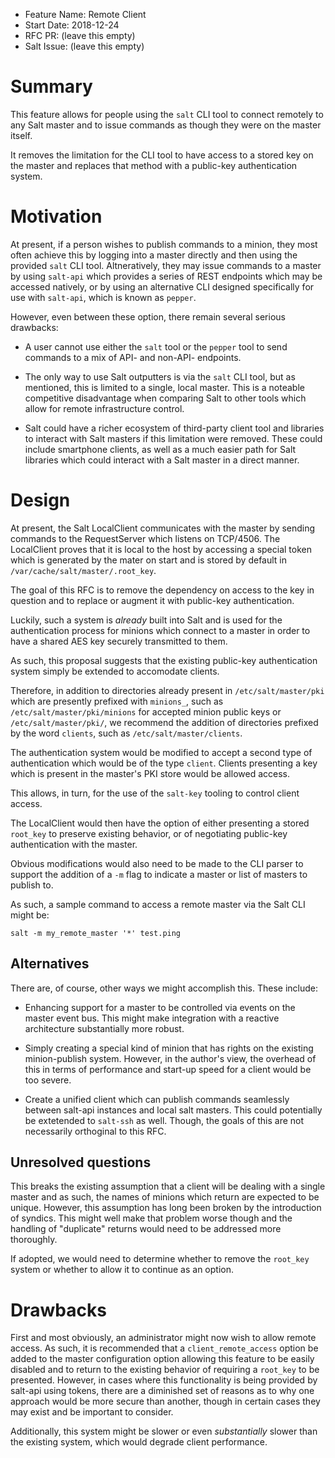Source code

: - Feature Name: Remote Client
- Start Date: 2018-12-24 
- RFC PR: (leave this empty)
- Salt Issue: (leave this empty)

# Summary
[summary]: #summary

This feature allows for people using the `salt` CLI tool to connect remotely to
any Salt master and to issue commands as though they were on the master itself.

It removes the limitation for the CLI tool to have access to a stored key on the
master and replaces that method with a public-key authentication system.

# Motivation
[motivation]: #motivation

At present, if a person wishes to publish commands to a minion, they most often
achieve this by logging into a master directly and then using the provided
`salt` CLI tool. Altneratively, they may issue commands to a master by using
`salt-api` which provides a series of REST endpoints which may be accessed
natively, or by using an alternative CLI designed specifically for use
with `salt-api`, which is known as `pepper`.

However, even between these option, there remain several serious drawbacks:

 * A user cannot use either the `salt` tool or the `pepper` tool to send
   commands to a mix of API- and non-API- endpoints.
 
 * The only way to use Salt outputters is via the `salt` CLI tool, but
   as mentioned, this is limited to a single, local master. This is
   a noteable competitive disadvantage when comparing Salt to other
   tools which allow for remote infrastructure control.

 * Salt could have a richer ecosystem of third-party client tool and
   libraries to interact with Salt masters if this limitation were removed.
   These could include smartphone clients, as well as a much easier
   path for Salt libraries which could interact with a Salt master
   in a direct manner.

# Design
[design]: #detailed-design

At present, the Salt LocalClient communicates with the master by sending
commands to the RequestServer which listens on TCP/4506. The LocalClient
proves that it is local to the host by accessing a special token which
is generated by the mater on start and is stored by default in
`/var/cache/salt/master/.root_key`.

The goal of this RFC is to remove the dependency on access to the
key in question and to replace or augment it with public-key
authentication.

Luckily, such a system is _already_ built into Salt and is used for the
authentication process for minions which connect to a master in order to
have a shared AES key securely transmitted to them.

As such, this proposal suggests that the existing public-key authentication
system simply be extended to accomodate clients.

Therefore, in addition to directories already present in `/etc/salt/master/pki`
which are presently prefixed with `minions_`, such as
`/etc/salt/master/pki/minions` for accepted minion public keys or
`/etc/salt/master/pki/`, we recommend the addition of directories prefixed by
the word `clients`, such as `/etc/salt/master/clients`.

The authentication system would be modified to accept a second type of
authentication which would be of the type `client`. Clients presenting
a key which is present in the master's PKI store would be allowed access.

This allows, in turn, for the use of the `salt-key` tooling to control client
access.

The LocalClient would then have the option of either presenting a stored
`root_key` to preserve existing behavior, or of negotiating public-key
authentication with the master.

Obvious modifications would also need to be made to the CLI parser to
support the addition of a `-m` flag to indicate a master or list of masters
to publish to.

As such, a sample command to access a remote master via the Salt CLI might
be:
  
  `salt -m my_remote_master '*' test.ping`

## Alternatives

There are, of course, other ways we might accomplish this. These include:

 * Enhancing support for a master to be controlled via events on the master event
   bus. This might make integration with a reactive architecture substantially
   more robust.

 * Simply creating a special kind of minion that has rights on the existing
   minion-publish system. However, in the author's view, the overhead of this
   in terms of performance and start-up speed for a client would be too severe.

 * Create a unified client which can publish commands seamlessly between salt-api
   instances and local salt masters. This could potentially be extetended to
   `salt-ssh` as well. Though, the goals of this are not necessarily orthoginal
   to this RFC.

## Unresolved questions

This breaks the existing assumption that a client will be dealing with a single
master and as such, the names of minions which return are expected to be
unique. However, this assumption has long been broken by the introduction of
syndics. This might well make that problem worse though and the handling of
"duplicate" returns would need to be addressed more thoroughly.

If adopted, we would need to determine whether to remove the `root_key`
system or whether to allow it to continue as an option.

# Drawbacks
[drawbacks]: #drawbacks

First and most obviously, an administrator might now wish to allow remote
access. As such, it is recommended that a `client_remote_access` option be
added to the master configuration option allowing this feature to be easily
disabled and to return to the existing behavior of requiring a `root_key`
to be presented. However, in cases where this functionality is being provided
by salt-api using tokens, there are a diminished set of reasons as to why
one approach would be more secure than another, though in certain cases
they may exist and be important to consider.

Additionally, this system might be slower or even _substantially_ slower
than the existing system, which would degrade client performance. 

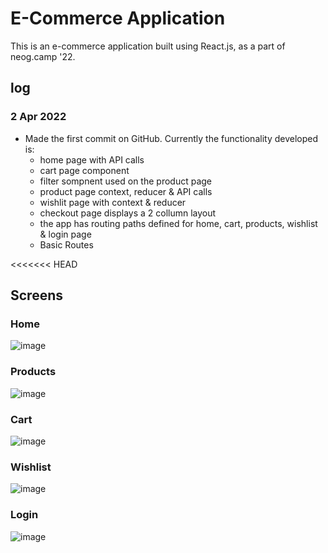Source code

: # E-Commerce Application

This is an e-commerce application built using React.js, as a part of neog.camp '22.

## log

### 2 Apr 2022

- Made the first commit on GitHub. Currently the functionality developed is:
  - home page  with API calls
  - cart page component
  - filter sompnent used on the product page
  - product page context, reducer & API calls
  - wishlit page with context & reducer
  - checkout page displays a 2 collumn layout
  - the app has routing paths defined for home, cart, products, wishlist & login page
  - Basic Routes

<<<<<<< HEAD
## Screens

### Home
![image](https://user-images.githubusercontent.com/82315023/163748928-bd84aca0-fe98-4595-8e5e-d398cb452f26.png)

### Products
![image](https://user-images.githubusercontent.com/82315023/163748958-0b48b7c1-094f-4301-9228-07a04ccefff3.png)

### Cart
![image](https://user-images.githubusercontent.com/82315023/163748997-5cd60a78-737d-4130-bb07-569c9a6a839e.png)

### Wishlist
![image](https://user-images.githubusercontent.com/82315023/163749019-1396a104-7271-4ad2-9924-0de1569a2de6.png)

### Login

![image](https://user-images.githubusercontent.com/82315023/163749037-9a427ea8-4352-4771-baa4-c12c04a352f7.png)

* * *

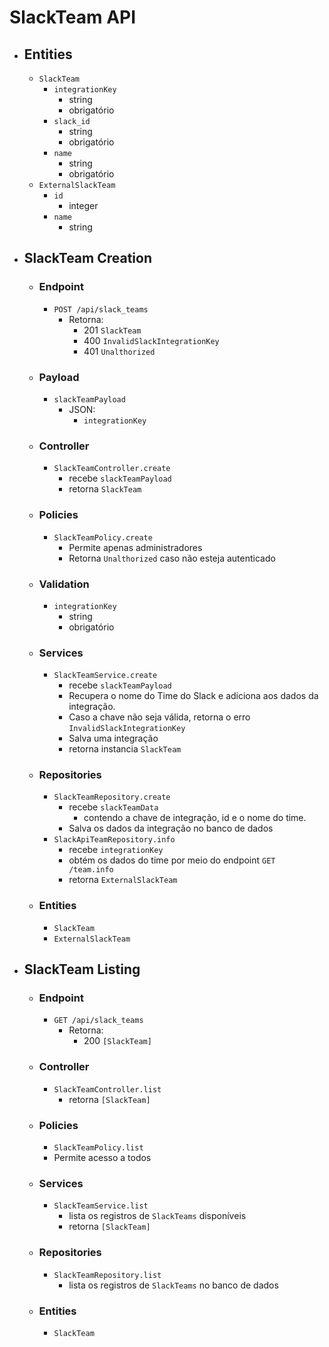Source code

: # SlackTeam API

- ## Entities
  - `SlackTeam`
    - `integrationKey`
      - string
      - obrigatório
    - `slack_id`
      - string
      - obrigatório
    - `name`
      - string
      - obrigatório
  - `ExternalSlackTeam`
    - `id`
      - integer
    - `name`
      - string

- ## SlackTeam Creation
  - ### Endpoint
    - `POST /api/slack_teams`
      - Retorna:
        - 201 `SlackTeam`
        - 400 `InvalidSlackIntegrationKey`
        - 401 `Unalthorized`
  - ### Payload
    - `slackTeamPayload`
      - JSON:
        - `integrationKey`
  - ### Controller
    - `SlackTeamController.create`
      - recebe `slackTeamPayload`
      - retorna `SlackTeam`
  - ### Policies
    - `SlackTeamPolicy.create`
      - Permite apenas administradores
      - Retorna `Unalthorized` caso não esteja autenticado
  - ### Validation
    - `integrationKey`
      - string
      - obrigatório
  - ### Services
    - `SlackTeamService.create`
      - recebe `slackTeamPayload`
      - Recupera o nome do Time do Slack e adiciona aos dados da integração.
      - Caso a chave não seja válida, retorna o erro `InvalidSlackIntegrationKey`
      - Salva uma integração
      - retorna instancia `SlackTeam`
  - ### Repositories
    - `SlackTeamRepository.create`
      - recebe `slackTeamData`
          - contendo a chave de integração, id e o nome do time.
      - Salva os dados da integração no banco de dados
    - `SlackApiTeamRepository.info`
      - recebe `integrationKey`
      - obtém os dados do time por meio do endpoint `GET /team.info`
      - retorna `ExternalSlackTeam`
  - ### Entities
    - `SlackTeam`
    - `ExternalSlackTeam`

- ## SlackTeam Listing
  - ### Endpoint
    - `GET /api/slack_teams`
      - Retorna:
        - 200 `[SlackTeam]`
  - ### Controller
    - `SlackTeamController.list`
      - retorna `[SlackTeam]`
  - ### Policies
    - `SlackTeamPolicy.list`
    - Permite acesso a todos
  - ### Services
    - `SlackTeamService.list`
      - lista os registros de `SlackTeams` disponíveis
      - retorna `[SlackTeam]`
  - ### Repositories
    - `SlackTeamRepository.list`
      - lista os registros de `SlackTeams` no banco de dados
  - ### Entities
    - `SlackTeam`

> **About this task**: Check each line of the data above for the word "integração". Report how many lines have it, and nothing else.

> **Solution to the problem**: 4